Sin duda que hay mucho de esto último y tal vez en muchos casos sea lo fundamental. Sin embargo, el aumento de las emisiones tóxicas, el aumento del dióxido de carbono en la atmósfera, el agujero en la capa de ozono sobre la Antártida, la muerte de bosques en Europa y Norteamérica por las lluvias ácidas, la contaminación por residuos radiactivos y las dificultades para depositarlos en lugares seguros a largo plazo, los efectos sobre el medio ambiente producidos por una agricultura intensiva basada en enormes cantidades de productos químicos y en semillas híbridas, son problemas reales.

En el mismo sentido a lo que acabamos de decir, y paralelamente a los trabajos citados por Bennetti, existe una gran cantidad de otros estudios, tan académicos como los primeros, pero con argumentos en el sentido de que si la humanidad sigue creciendo pronto vamos a tropezar con serios problemas a nivel de los recursos naturales.

Como decimos más arriba, el planteo ecologista radical, de "dejar tranquila a la naturaleza" y, en última instancia de volver a una sociedad preindustrial, no es más que un sueño, algo totalmente imposible y, por lo tanto, profundamente reaccionario. El encarar seriamente esos problemas implica partir del reconocimiento de que a la naturaleza no se la puede ñdejar tranquilaî ya que, desde que el hombre es hombre, su interacción con la naturaleza la modifica y lo modifica. No importa qué hagamos vamos a seguir modificando a la naturaleza. El problema es cómo.
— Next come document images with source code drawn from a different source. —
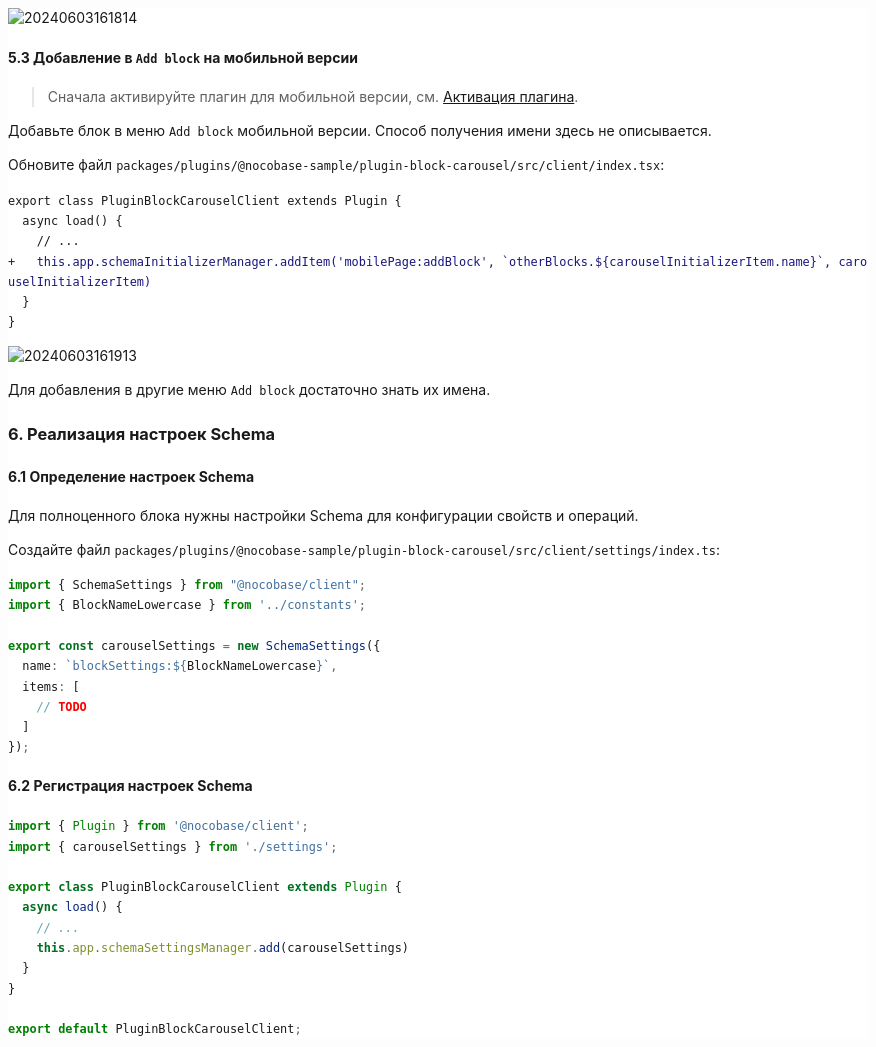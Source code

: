 ![20240603161814](https://static-docs.nocobase.com/20240603161814.png)

#### 5.3 Добавление в `Add block` на мобильной версии

> Сначала активируйте плагин для мобильной версии, см. [Активация плагина](/welcome/getting-started/plugin#3-activate-the-plugin).

Добавьте блок в меню `Add block` мобильной версии. Способ получения имени здесь не описывается.

Обновите файл `packages/plugins/@nocobase-sample/plugin-block-carousel/src/client/index.tsx`:

```diff
export class PluginBlockCarouselClient extends Plugin {
  async load() {
    // ...
+   this.app.schemaInitializerManager.addItem('mobilePage:addBlock', `otherBlocks.${carouselInitializerItem.name}`, carouselInitializerItem)
  }
}
```

![20240603161913](https://static-docs.nocobase.com/20240603161913.png)

Для добавления в другие меню `Add block` достаточно знать их имена.

### 6. Реализация настроек Schema

#### 6.1 Определение настроек Schema

Для полноценного блока нужны настройки Schema для конфигурации свойств и операций.

Создайте файл `packages/plugins/@nocobase-sample/plugin-block-carousel/src/client/settings/index.ts`:

```ts | pure
import { SchemaSettings } from "@nocobase/client";
import { BlockNameLowercase } from '../constants';

export const carouselSettings = new SchemaSettings({
  name: `blockSettings:${BlockNameLowercase}`,
  items: [
    // TODO
  ]
});
```

#### 6.2 Регистрация настроек Schema

```ts
import { Plugin } from '@nocobase/client';
import { carouselSettings } from './settings';

export class PluginBlockCarouselClient extends Plugin {
  async load() {
    // ...
    this.app.schemaSettingsManager.add(carouselSettings)
  }
}

export default PluginBlockCarouselClient;
```
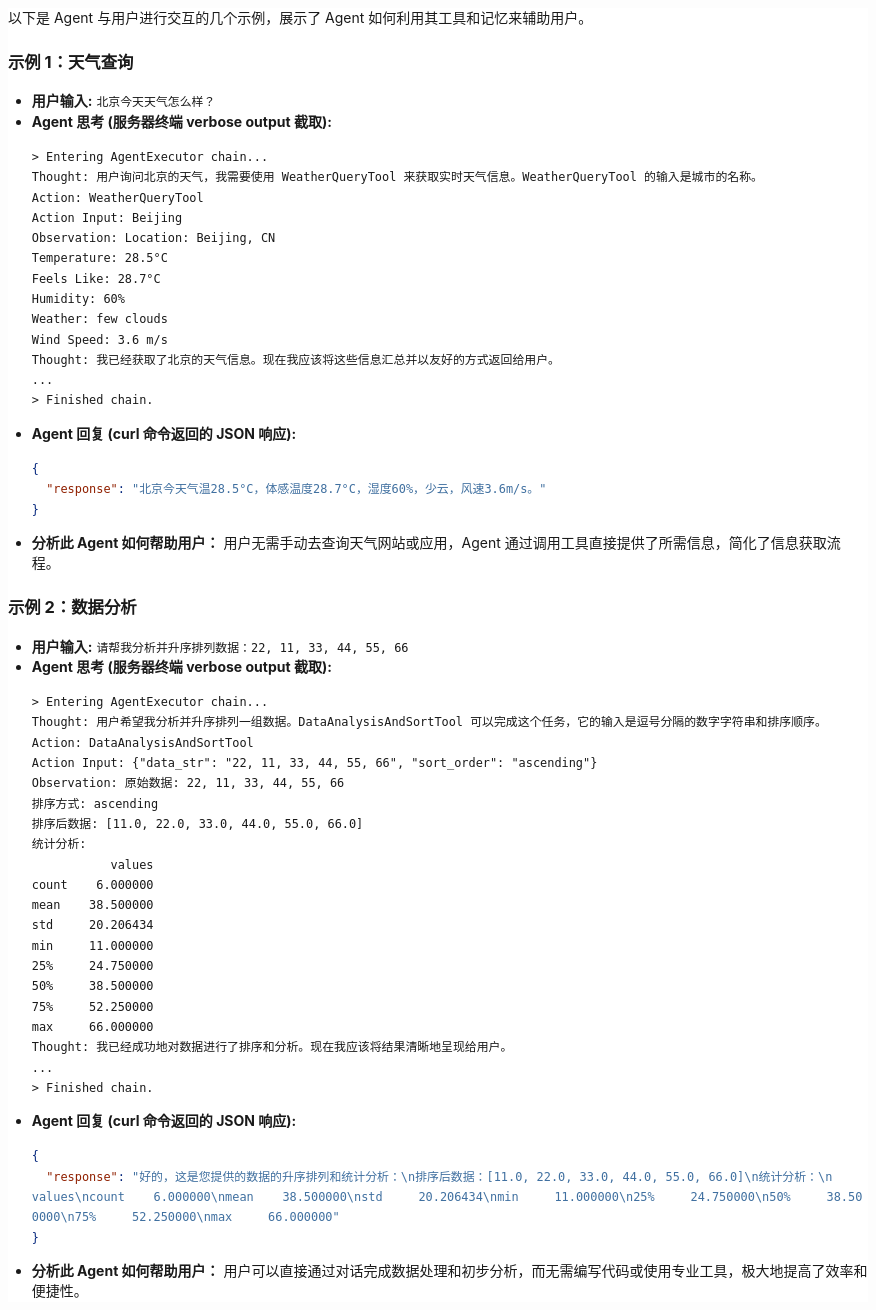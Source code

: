 以下是 Agent 与用户进行交互的几个示例，展示了 Agent 如何利用其工具和记忆来辅助用户。

### 示例 1：天气查询

  * **用户输入:** `北京今天天气怎么样？`
  * **Agent 思考 (服务器终端 verbose output 截取):**
    ```
    > Entering AgentExecutor chain...
    Thought: 用户询问北京的天气，我需要使用 WeatherQueryTool 来获取实时天气信息。WeatherQueryTool 的输入是城市的名称。
    Action: WeatherQueryTool
    Action Input: Beijing
    Observation: Location: Beijing, CN
    Temperature: 28.5°C
    Feels Like: 28.7°C
    Humidity: 60%
    Weather: few clouds
    Wind Speed: 3.6 m/s
    Thought: 我已经获取了北京的天气信息。现在我应该将这些信息汇总并以友好的方式返回给用户。
    ...
    > Finished chain.
    ```
  * **Agent 回复 (curl 命令返回的 JSON 响应):**
    ```json
    {
      "response": "北京今天气温28.5°C，体感温度28.7°C，湿度60%，少云，风速3.6m/s。"
    }
    ```
  * **分析此 Agent 如何帮助用户：** 用户无需手动去查询天气网站或应用，Agent 通过调用工具直接提供了所需信息，简化了信息获取流程。

### 示例 2：数据分析

  * **用户输入:** `请帮我分析并升序排列数据：22, 11, 33, 44, 55, 66`
  * **Agent 思考 (服务器终端 verbose output 截取):**
    ```
    > Entering AgentExecutor chain...
    Thought: 用户希望我分析并升序排列一组数据。DataAnalysisAndSortTool 可以完成这个任务，它的输入是逗号分隔的数字字符串和排序顺序。
    Action: DataAnalysisAndSortTool
    Action Input: {"data_str": "22, 11, 33, 44, 55, 66", "sort_order": "ascending"}
    Observation: 原始数据: 22, 11, 33, 44, 55, 66
    排序方式: ascending
    排序后数据: [11.0, 22.0, 33.0, 44.0, 55.0, 66.0]
    统计分析:
               values
    count    6.000000
    mean    38.500000
    std     20.206434
    min     11.000000
    25%     24.750000
    50%     38.500000
    75%     52.250000
    max     66.000000
    Thought: 我已经成功地对数据进行了排序和分析。现在我应该将结果清晰地呈现给用户。
    ...
    > Finished chain.
    ```
  * **Agent 回复 (curl 命令返回的 JSON 响应):**
    ```json
    {
      "response": "好的，这是您提供的数据的升序排列和统计分析：\n排序后数据：[11.0, 22.0, 33.0, 44.0, 55.0, 66.0]\n统计分析：\n               values\ncount    6.000000\nmean    38.500000\nstd     20.206434\nmin     11.000000\n25%     24.750000\n50%     38.500000\n75%     52.250000\nmax     66.000000"
    }
    ```
  * **分析此 Agent 如何帮助用户：** 用户可以直接通过对话完成数据处理和初步分析，而无需编写代码或使用专业工具，极大地提高了效率和便捷性。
En una sociedad capitalista, donde la valorización del capital es su razón de ser, los efectos de su funcionamiento sobre la naturaleza son vistos como consecuencias secundarias, a veces molestas, pero a las que no se les da mayor importancia hasta que no entran en contradicción con la valorización del capital. Por ejemplo en Francia, donde la energía nuclear produce entre el 80 y el 90 por ciento de la electricidad, si se produjera un serio problema de seguridad de funcionamiento de los reactores o de contaminación del medio ambiente, posiblemente el país dejaría de funcionar, lo que plantearía de frente la contradicción entre el funcionamiento del capitalismo y sus efectos sobre la naturaleza. Sin embargo, por ahora, el conjunto de la burguesía prefiere ni siquiera plantearse tal eventualidad. De todos modos, por ahora, estos casos son marginales. Entonces, plantear que el capitalismo se ocupe de los problemas "ecológicos" es no entender cuál es la lógica del mismo

Ocuparse de esos problemas significa primero comprender cómo la acción del hombre modifica a la naturaleza, cuáles son las necesidades de la humanidad, qué recursos naturales se deben utilizar y de qué manera. Esto significa, en las palabras de Engels, pasar del reino de la necesidad al reino de la libertad, es decir, de considerar la modificación de la naturaleza por el hombre como un efecto secundario pero inevitable y molesto de otras actividades, a considerarla como una parte integral de la actividad humana. De más está decir que en una sociedad donde grandes masas apenas tienen para comer (mal), donde el objetivo central es la valorización del capital, esto es imposible. Sólo en una sociedad donde no haya más explotación del hombre por el hombre, basada en una tecnología avanzada, la ecología dejará de ser un problema para integrarse a la actividad conciente de la humanidad. Esto significa, en concreto, que será el conjunto de la sociedad que estudiará y debatirá sobre sus necesidades y de cómo integrarlas a un medio ambiente del cual se conoce cada vez más. Tal vez tal sociedad avanzada entienda que es posible y decida expandir la población del planeta a 30 mil millones o entienda que lo mejor es limitarla a mil millones. Pero eso, de ninguna manera es una discusión a plantear hoy día. Es por eso que creo que, tomada de manera absoluta, la superpoblación no es el problema a discutir actualmente y, por lo tanto, la discusión contra los neomalthusianos no debe hacerse "demostrando" la posibilidad de expandir la población en el planeta, sino denunciando el carácter ideológico de su planteo, como bien lo hace Benetti.